A point of objection to the Murphy Road plan is that its volume will increase with the anticipated significant growth in Astra Zeneca employment.

Eleanor Kraak, the resident who is generally credited with inspiring the plan, suggested, however, that that volume could be better handled by having the standard traffic pattern diverted to the interchange. "They should go to Blue Ball. It might take them a little longer, but that's better than letting them destroy two fine communities," she said. "[Through] traffic should stay on state roads that have numbers."

Murphy Road runs for about three quarters of a mile between Fairfax and Deerhurst, linking Concord Pike and Foulk Road.

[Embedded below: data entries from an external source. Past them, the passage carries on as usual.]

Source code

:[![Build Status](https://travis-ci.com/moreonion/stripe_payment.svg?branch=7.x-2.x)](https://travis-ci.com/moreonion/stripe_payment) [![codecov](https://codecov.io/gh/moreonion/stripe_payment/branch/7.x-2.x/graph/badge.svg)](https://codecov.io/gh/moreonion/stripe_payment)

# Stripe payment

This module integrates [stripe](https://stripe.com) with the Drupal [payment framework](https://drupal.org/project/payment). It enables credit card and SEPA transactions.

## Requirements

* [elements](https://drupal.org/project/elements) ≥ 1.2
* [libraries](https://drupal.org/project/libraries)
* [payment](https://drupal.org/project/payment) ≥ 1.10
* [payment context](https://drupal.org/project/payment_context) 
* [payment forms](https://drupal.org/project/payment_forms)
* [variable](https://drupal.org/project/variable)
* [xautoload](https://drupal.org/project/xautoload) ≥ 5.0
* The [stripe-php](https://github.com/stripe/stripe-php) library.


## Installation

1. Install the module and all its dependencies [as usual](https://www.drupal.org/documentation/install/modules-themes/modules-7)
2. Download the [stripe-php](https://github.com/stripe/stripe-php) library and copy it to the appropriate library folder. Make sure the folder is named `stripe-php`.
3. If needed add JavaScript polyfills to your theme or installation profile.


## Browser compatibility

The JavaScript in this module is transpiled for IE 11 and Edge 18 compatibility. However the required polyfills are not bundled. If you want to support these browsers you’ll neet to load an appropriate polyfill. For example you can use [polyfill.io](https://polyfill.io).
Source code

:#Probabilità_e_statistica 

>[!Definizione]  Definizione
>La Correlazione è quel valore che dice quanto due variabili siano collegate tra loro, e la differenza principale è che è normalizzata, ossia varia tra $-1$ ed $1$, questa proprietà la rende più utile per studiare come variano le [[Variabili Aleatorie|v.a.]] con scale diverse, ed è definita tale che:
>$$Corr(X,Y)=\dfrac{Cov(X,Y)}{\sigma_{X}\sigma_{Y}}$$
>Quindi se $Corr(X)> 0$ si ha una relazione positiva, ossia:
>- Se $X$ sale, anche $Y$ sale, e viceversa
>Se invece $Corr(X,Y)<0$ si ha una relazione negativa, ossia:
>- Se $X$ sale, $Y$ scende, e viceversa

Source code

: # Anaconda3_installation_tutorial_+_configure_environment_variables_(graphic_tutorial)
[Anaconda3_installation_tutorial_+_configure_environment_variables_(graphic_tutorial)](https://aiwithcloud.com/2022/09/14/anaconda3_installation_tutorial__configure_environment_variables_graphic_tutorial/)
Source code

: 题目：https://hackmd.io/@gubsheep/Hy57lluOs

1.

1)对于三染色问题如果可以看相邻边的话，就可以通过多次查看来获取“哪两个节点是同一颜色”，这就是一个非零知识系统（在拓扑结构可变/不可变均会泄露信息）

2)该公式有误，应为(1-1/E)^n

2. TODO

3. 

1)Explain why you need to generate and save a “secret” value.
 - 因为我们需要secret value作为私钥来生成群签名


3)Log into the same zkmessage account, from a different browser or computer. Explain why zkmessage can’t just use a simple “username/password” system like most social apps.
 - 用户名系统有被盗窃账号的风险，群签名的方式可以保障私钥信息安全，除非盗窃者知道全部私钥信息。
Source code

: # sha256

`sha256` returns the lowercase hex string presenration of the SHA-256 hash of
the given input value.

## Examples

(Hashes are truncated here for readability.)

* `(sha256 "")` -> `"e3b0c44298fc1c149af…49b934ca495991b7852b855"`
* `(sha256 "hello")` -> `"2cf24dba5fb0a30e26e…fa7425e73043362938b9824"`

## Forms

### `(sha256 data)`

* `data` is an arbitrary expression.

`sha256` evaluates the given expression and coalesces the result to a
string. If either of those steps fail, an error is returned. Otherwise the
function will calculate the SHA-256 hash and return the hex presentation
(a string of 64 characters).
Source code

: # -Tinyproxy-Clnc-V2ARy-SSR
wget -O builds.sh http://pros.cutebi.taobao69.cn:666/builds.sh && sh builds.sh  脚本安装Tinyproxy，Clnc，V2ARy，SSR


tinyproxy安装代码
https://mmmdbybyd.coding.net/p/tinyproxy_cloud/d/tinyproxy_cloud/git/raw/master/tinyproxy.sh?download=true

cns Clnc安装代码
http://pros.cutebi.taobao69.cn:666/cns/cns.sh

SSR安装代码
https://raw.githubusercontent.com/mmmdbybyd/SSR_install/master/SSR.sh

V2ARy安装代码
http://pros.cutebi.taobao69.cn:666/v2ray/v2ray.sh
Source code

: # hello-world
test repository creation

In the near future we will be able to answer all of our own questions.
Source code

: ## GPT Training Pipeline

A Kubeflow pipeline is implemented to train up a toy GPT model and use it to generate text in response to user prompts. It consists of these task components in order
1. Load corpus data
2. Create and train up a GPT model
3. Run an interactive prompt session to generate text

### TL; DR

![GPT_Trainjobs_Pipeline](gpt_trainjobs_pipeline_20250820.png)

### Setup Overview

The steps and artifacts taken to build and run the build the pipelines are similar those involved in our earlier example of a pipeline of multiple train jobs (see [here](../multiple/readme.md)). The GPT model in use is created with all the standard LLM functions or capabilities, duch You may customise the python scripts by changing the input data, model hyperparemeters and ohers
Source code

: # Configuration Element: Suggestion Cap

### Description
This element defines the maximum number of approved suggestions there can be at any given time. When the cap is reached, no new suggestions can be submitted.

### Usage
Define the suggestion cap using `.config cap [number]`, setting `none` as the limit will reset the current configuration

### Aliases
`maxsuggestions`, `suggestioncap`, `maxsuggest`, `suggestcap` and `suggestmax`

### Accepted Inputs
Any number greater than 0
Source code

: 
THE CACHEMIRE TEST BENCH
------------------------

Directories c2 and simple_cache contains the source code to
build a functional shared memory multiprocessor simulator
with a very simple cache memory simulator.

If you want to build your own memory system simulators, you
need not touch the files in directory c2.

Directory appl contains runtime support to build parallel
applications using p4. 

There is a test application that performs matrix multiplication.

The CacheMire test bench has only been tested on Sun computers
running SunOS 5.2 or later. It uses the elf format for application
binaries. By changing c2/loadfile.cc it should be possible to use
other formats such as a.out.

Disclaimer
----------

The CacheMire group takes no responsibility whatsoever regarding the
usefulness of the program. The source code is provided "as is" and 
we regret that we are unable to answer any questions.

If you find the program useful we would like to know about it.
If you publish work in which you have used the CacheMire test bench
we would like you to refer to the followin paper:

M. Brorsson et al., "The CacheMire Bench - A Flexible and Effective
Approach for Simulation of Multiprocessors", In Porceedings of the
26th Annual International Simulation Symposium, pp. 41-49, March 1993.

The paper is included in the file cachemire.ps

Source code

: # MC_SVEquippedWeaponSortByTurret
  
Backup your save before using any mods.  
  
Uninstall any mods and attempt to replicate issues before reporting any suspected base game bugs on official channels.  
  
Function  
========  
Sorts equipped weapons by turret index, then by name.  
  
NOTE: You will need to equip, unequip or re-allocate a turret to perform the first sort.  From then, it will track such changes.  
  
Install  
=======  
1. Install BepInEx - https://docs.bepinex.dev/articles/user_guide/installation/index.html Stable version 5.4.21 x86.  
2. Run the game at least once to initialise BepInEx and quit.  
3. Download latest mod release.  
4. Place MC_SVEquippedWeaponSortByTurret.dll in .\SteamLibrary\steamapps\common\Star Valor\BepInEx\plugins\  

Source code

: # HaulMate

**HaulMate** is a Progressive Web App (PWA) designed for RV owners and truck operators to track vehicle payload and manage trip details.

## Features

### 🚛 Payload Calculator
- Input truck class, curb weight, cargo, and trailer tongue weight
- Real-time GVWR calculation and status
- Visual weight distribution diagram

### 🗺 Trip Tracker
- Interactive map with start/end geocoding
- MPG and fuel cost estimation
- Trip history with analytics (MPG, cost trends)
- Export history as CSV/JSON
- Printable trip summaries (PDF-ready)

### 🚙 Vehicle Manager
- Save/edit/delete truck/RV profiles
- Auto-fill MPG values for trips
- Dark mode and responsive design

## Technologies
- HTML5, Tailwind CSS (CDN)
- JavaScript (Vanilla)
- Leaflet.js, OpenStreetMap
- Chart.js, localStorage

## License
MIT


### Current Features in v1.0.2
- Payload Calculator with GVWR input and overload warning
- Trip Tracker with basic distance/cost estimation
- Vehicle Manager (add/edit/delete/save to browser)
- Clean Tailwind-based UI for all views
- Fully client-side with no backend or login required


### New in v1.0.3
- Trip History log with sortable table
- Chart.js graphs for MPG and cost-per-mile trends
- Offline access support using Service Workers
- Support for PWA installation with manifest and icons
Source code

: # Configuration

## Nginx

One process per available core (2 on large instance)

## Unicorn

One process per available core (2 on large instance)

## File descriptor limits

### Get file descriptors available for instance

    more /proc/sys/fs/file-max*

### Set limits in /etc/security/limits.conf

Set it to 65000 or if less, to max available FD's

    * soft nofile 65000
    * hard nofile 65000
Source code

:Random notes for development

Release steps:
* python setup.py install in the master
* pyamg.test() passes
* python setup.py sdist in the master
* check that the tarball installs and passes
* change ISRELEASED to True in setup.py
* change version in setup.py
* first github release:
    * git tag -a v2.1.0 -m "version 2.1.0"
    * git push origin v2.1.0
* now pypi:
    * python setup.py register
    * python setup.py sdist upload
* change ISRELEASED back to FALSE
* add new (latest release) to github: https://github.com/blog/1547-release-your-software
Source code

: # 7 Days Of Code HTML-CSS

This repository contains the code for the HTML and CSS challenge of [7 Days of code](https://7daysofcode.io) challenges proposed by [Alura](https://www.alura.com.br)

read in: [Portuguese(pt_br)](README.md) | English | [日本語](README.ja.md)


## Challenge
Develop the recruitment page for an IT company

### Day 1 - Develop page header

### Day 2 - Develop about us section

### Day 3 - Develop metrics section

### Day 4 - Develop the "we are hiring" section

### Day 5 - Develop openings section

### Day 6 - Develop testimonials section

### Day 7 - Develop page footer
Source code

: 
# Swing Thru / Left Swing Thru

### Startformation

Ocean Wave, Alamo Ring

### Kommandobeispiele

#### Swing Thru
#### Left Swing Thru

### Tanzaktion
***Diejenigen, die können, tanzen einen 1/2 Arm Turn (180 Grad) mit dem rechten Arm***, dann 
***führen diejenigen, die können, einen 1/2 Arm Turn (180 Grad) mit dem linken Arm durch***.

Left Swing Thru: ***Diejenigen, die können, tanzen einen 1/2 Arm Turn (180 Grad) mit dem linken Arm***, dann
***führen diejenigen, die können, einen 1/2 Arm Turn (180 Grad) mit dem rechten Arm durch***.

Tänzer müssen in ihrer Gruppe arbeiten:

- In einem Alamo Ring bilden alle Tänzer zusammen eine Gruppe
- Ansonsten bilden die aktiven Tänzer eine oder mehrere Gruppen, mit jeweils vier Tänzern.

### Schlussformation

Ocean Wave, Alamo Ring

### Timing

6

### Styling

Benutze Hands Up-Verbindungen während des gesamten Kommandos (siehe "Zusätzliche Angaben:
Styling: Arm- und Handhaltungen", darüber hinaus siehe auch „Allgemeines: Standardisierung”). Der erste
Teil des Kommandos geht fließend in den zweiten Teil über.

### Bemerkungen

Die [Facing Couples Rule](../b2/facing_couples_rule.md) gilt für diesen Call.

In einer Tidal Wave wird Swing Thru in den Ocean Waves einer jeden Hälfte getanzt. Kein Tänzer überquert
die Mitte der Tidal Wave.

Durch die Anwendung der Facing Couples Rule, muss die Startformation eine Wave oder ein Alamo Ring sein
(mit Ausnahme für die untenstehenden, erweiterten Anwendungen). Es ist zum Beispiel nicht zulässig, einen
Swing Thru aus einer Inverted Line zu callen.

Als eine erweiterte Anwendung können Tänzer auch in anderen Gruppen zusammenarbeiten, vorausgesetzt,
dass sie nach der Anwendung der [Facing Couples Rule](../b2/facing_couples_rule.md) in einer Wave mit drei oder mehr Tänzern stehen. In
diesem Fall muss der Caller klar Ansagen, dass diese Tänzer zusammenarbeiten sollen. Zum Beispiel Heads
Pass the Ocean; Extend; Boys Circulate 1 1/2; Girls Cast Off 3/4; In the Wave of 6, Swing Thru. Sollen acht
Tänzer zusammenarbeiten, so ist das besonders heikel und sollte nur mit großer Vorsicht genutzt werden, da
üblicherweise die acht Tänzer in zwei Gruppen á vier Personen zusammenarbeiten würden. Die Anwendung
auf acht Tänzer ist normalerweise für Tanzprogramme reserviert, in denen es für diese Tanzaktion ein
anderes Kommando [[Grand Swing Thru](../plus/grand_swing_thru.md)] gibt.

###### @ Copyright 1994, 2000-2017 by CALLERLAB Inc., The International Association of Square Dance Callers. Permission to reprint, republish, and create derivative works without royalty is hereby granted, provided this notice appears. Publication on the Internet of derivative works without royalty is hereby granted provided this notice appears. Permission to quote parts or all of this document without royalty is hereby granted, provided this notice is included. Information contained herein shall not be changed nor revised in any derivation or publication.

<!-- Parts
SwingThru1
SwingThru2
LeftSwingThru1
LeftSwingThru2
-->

While it officially has an individual identity, most drivers regard it as a segment of a road between the Brandywine and Ardentown which goes by four names, depending on where you are at any given moment -- Powder Mill, Murphy, Wilson and Veale.

The DelDOT proposal is to use pavement markings to narrow Murphy to two travel lanes for most of its distance. Wilson and Veale are two lanes; Powder Mill is four for most of its length, widening to six at the Concord Pike end.

The design displayed at the 'hearing' shows the eastbound side of Murphy narrowing from two to one lane at a point opposite Inglewood Road and widening again to provide left-turn lanes as it approaches Thomas Road and, farther along,  Bybrook Road and the Foulk Road intersection. Westbound, there would be one lane from Foulk matching the single through lane feeding traffic from Wilson to Inglewood. Luszcz said parking probably would be prohibited to provide room for vehicles to pass on the right any vehicles making left turns from westbound Murphy onto Hurst and Bedford Roads.

An alternative design would make Murphy a three-lane road its entire length with the middle lane supposedly restricted to left-turning vehicles traveling in both directions. It was not clear how that would work with potentially competing vehicles at Thomas and Bedford, which are only a few feet apart.

That is probably an academic point anyway, Luszcz said, because "I don't know a single person in the world who is in favor of that [option]."

He said the process will be for DelDOT officials to "evaluate" the comments received at the 'hearing' and decide on whether to proceed. If that decision is affirmative, a nearly-final plan will be presented, probably some time in November at the next in a series of sessions about the overall Blue Ball Project.